**Goal of the exercise:**
Look through the entries. Copy each line that has the word "target".

[Stored data]
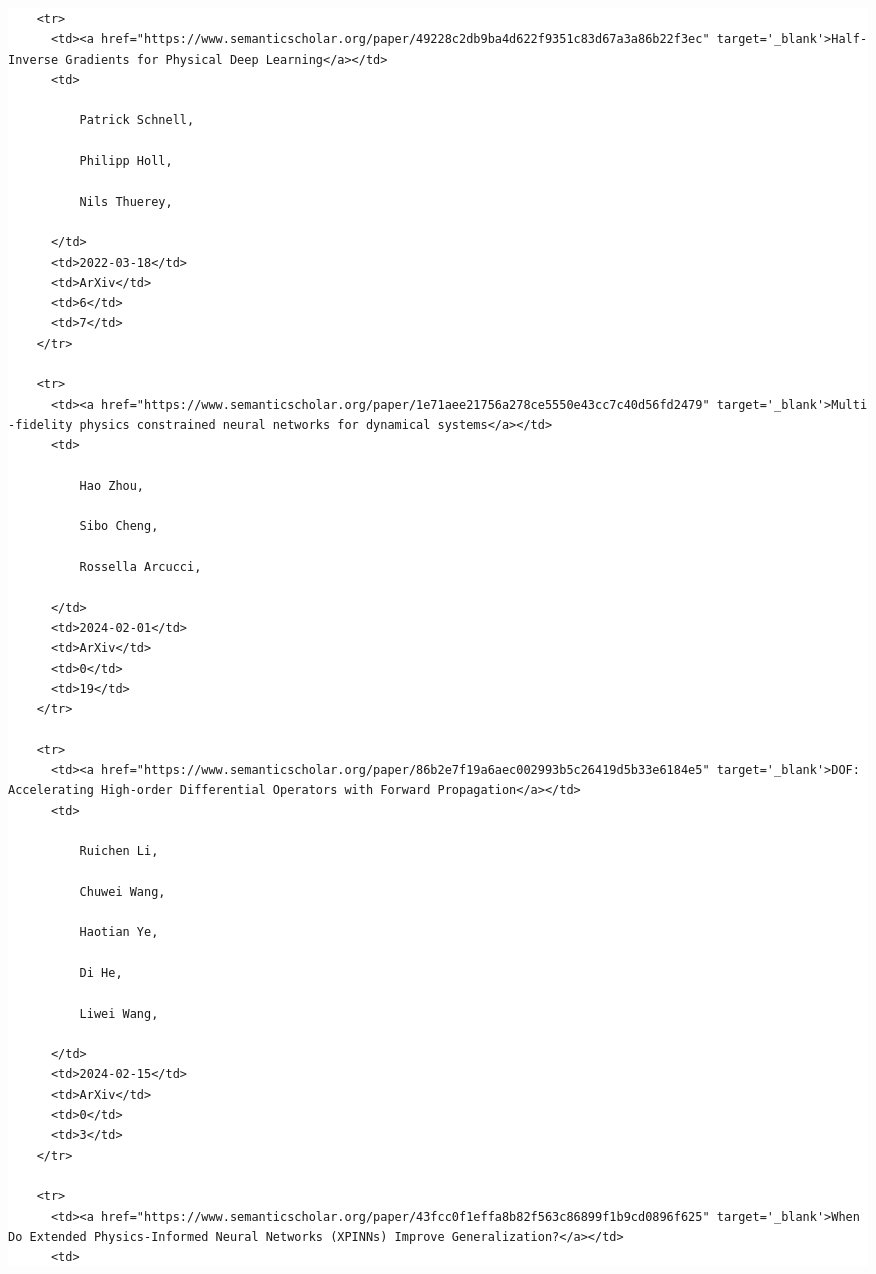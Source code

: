         <tr>
          <td><a href="https://www.semanticscholar.org/paper/49228c2db9ba4d622f9351c83d67a3a86b22f3ec" target='_blank'>Half-Inverse Gradients for Physical Deep Learning</a></td>
          <td>
            
              Patrick Schnell,
            
              Philipp Holl,
            
              Nils Thuerey,
            
          </td>
          <td>2022-03-18</td>
          <td>ArXiv</td>
          <td>6</td>
          <td>7</td>
        </tr>
    
        <tr>
          <td><a href="https://www.semanticscholar.org/paper/1e71aee21756a278ce5550e43cc7c40d56fd2479" target='_blank'>Multi-fidelity physics constrained neural networks for dynamical systems</a></td>
          <td>
            
              Hao Zhou,
            
              Sibo Cheng,
            
              Rossella Arcucci,
            
          </td>
          <td>2024-02-01</td>
          <td>ArXiv</td>
          <td>0</td>
          <td>19</td>
        </tr>
    
        <tr>
          <td><a href="https://www.semanticscholar.org/paper/86b2e7f19a6aec002993b5c26419d5b33e6184e5" target='_blank'>DOF: Accelerating High-order Differential Operators with Forward Propagation</a></td>
          <td>
            
              Ruichen Li,
            
              Chuwei Wang,
            
              Haotian Ye,
            
              Di He,
            
              Liwei Wang,
            
          </td>
          <td>2024-02-15</td>
          <td>ArXiv</td>
          <td>0</td>
          <td>3</td>
        </tr>
    
        <tr>
          <td><a href="https://www.semanticscholar.org/paper/43fcc0f1effa8b82f563c86899f1b9cd0896f625" target='_blank'>When Do Extended Physics-Informed Neural Networks (XPINNs) Improve Generalization?</a></td>
          <td>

**Result for this task:**
          <td><a href="https://www.semanticscholar.org/paper/49228c2db9ba4d622f9351c83d67a3a86b22f3ec" target='_blank'>Half-Inverse Gradients for Physical Deep Learning</a></td>
          <td><a href="https://www.semanticscholar.org/paper/1e71aee21756a278ce5550e43cc7c40d56fd2479" target='_blank'>Multi-fidelity physics constrained neural networks for dynamical systems</a></td>
          <td><a href="https://www.semanticscholar.org/paper/86b2e7f19a6aec002993b5c26419d5b33e6184e5" target='_blank'>DOF: Accelerating High-order Differential Operators with Forward Propagation</a></td>
          <td><a href="https://www.semanticscholar.org/paper/43fcc0f1effa8b82f563c86899f1b9cd0896f625" target='_blank'>When Do Extended Physics-Informed Neural Networks (XPINNs) Improve Generalization?</a></td>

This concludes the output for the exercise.